Cheung was among 43,000 pupils who took study tours as part of the curriculum for the new subject.
About 5,000 teachers also took part in the trips, which ran between April and August, and lasted from one to several days.
The new core subject for senior secondary pupils was introduced in 2021 to replace liberal studies, which was ditched after accusations that the curriculum was radicalising youngsters.
The new syllabus was designed to focus on national security, identity, lawfulness and patriotism.
Yolanda Ko Ching-yan, 17, a Form Six pupil at Shun Tak Fraternal Association Tam Pak Yu College, said her two-day trip was eye-opening, particularly a visit to the Aifeike Aviation Popularisation of Science Education Base in Zhuhai.
“It’s my first time trying to understand the country’s aviation development and I know the country is so strong in this aspect. The things I have seen can’t be found in books, they can only be found on this trip,” she said.
“I now know my motherland is in such advanced development, and I really feel proud of my country and the people making this [aviation accomplishment] happen.”
Ko said she would “definitely” go back to the mainland if she were to start a business in the future, adding authorities there offered preferential policies for Hongkongers in some areas.
Hailey Wong Sze-may, 17, a Form Six pupil who took a one-day trip, said the journey had allowed her to see for herself aspects of national development that she had only read of in books.
The three were speaking at an interview arranged by the Education Bureau.
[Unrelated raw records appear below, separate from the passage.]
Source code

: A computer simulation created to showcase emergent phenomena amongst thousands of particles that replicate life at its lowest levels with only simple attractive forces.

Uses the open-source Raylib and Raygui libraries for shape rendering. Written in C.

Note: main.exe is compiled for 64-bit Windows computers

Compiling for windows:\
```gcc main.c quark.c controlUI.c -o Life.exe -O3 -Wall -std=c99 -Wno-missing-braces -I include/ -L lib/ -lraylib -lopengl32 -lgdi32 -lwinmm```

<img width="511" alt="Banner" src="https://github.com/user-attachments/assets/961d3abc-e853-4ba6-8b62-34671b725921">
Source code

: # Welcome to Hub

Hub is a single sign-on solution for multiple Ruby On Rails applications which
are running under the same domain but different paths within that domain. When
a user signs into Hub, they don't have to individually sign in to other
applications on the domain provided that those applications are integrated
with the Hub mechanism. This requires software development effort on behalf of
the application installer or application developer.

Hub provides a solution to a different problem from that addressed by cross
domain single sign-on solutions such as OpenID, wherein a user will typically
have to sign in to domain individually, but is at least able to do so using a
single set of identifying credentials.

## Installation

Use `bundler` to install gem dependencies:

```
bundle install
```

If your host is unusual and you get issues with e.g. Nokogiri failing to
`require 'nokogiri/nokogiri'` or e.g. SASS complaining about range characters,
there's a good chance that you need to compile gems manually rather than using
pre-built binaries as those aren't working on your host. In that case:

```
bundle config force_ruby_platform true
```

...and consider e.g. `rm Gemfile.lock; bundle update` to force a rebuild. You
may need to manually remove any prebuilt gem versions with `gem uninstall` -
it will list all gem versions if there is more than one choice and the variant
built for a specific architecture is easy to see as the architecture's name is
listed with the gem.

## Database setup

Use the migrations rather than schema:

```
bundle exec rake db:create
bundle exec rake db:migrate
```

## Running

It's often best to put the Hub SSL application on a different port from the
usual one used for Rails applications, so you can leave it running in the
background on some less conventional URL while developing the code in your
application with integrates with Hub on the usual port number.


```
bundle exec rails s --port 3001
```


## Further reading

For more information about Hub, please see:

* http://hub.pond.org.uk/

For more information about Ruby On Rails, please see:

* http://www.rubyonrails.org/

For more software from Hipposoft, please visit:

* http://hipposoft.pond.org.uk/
Cheung said her one-day trip was packed and it took a long time to travel from one location to another, and the group did not have enough time to soak up all the details, despite briefings on what they would see before arrival at the next destination.
A total of 22 choices of itinerary were offered to schools in the last academic year.
Eight of them were one-day trips, as schools said it was difficult to find a suitable time for Form Five pupils to go before they moved up to Form Six this year.
Hui Shing-yan, the chief curriculum development officer in the life-wide learning and mainland exchange section of the bureau, said pupils picked up a lot from briefings by tour guides as they travelled from place to place.
But the bureau said it had listened to the views of those involved.
It added the number of one-day visits this school year would be cut from eight to three and overnight trips increased from 14 to 23.